Khiram is a village in Anantnag District of the Jammu and Kashmir union territory of India. Khiram village is the largest in the area with a population of 9160 people, among them 4742 (52%) are male and 4418 (48%) are female. The literacy rate is 52%. It is approximately twenty five kilometers (25 km) away from district headquarters of Anantnag  and eighteen kilometers (18 km) away from the Bijbehara.

The Khiram village and Anantnag City are connected by road passing through either via Bijbhara, Srigufwara, and Khiram or Sangam, Marhama, Srihama, Gantaliepora, Khiram roads.

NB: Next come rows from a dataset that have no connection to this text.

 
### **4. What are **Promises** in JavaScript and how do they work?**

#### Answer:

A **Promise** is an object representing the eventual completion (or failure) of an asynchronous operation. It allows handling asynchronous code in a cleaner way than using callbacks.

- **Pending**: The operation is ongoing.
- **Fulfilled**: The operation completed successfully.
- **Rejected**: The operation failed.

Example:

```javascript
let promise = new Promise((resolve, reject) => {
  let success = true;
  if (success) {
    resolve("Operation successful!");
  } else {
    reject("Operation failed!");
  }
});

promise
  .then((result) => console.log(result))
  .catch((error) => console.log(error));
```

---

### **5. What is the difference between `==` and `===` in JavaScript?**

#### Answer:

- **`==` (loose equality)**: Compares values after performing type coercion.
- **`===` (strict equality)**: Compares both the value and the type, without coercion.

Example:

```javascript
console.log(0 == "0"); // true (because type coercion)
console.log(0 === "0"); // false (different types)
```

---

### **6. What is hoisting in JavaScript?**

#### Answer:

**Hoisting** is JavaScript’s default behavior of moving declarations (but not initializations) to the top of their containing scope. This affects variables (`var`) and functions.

The shrine Khiram Dargah is located here which reportedly houses a relic of the Islamic prophet Muhammad and is the site of attraction for gatherings on Fridays and Islamic festivals. Khiram is surrounded on three sides by mountains which delinks it from surrounding areas like Sallar in east and tral Shikargah in west and north.

Khiram is also famous for its geographical location as it has a vast area covered by mountains. The village Khiram is linked to bijbehara Pahalgam road and National Highway with a road constructed recently in 2019.
Present Imam and khatib Of khiram Shrine and mosque is Nizamuddin Haji 
There are various famous Islamic Scholars including Gull Muhammad Sheikh, Haji Ghulam Mohd. Bhat (ex chairman of auqaf islamia khiram), Ghulam Mohidin Bhat, Ghulam Rasool Bhat, Ahmad ullah parray(Makki) and Mufti Shabir Ahmad Qasmi.